§ Problem requirements:
Without the pictures, retype exactly the lines from the top of the entries below through the line that contains "tử sinh mã.".

········

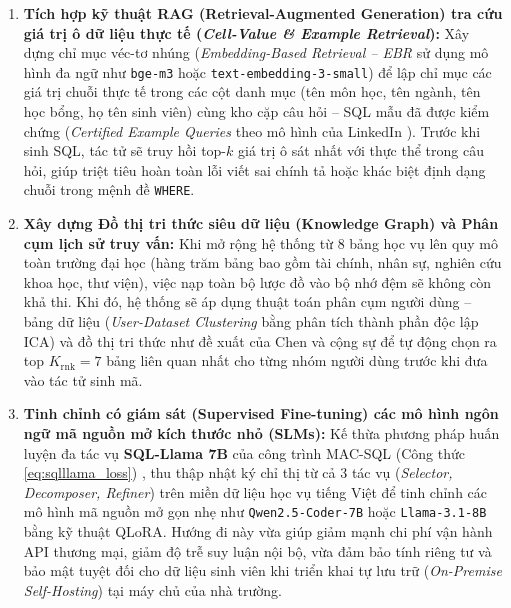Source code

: \documentclass[12pt,a4paper]{report}
\begin{document}
\begin{enumerate}
    \item \textbf{Tích hợp kỹ thuật RAG (Retrieval-Augmented Generation) tra cứu giá trị ô dữ liệu thực tế (\textit{Cell-Value \& Example Retrieval}):} Xây dựng chỉ mục véc-tơ nhúng (\textit{Embedding-Based Retrieval -- EBR} sử dụng mô hình đa ngữ như \texttt{bge-m3} hoặc \texttt{text-embedding-3-small}) để lập chỉ mục các giá trị chuỗi thực tế trong các cột danh mục (tên môn học, tên ngành, tên học bổng, họ tên sinh viên) cùng kho cặp câu hỏi -- SQL mẫu đã được kiểm chứng (\textit{Certified Example Queries} theo mô hình của LinkedIn \cite{chen2025enterprise}). Trước khi sinh SQL, tác tử sẽ truy hồi top-$k$ giá trị ô sát nhất với thực thể trong câu hỏi, giúp triệt tiêu hoàn toàn lỗi viết sai chính tả hoặc khác biệt định dạng chuỗi trong mệnh đề \texttt{WHERE}.
    \item \textbf{Xây dựng Đồ thị tri thức siêu dữ liệu (Knowledge Graph) và Phân cụm lịch sử truy vấn:} Khi mở rộng hệ thống từ 8 bảng học vụ lên quy mô toàn trường đại học (hàng trăm bảng bao gồm tài chính, nhân sự, nghiên cứu khoa học, thư viện), việc nạp toàn bộ lược đồ vào bộ nhớ đệm sẽ không còn khả thi. Khi đó, hệ thống sẽ áp dụng thuật toán phân cụm người dùng -- bảng dữ liệu (\textit{User-Dataset Clustering} bằng phân tích thành phần độc lập ICA) và đồ thị tri thức như đề xuất của Chen và cộng sự \cite{chen2025enterprise} để tự động chọn ra top $K_{\text{rnk}} = 7$ bảng liên quan nhất cho từng nhóm người dùng trước khi đưa vào tác tử sinh mã.
    \item \textbf{Tinh chỉnh có giám sát (Supervised Fine-tuning) các mô hình ngôn ngữ mã nguồn mở kích thước nhỏ (SLMs):} Kế thừa phương pháp huấn luyện đa tác vụ \textbf{SQL-Llama 7B} của công trình MAC-SQL (Công thức \ref{eq:sqlllama_loss}) \cite{wang2025macsql}, thu thập nhật ký chỉ thị từ cả 3 tác vụ (\textit{Selector, Decomposer, Refiner}) trên miền dữ liệu học vụ tiếng Việt để tinh chỉnh các mô hình mã nguồn mở gọn nhẹ như \texttt{Qwen2.5-Coder-7B} hoặc \texttt{Llama-3.1-8B} bằng kỹ thuật QLoRA. Hướng đi này vừa giúp giảm mạnh chi phí vận hành API thương mại, giảm độ trễ suy luận nội bộ, vừa đảm bảo tính riêng tư và bảo mật tuyệt đối cho dữ liệu sinh viên khi triển khai tự lưu trữ (\textit{On-Premise Self-Hosting}) tại máy chủ của nhà trường.
\end{enumerate}

\newpage
{}


\end{document}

········

§ Reply:
Source code

: \documentclass[12pt,a4paper]{report}
\begin{document}
\begin{enumerate}
    \item \textbf{Tích hợp kỹ thuật RAG (Retrieval-Augmented Generation) tra cứu giá trị ô dữ liệu thực tế (\textit{Cell-Value \& Example Retrieval}):} Xây dựng chỉ mục véc-tơ nhúng (\textit{Embedding-Based Retrieval -- EBR} sử dụng mô hình đa ngữ như \texttt{bge-m3} hoặc \texttt{text-embedding-3-small}) để lập chỉ mục các giá trị chuỗi thực tế trong các cột danh mục (tên môn học, tên ngành, tên học bổng, họ tên sinh viên) cùng kho cặp câu hỏi -- SQL mẫu đã được kiểm chứng (\textit{Certified Example Queries} theo mô hình của LinkedIn \cite{chen2025enterprise}). Trước khi sinh SQL, tác tử sẽ truy hồi top-$k$ giá trị ô sát nhất với thực thể trong câu hỏi, giúp triệt tiêu hoàn toàn lỗi viết sai chính tả hoặc khác biệt định dạng chuỗi trong mệnh đề \texttt{WHERE}.
    \item \textbf{Xây dựng Đồ thị tri thức siêu dữ liệu (Knowledge Graph) và Phân cụm lịch sử truy vấn:} Khi mở rộng hệ thống từ 8 bảng học vụ lên quy mô toàn trường đại học (hàng trăm bảng bao gồm tài chính, nhân sự, nghiên cứu khoa học, thư viện), việc nạp toàn bộ lược đồ vào bộ nhớ đệm sẽ không còn khả thi. Khi đó, hệ thống sẽ áp dụng thuật toán phân cụm người dùng -- bảng dữ liệu (\textit{User-Dataset Clustering} bằng phân tích thành phần độc lập ICA) và đồ thị tri thức như đề xuất của Chen và cộng sự \cite{chen2025enterprise} để tự động chọn ra top $K_{\text{rnk}} = 7$ bảng liên quan nhất cho từng nhóm người dùng trước khi đưa vào tác tử sinh mã.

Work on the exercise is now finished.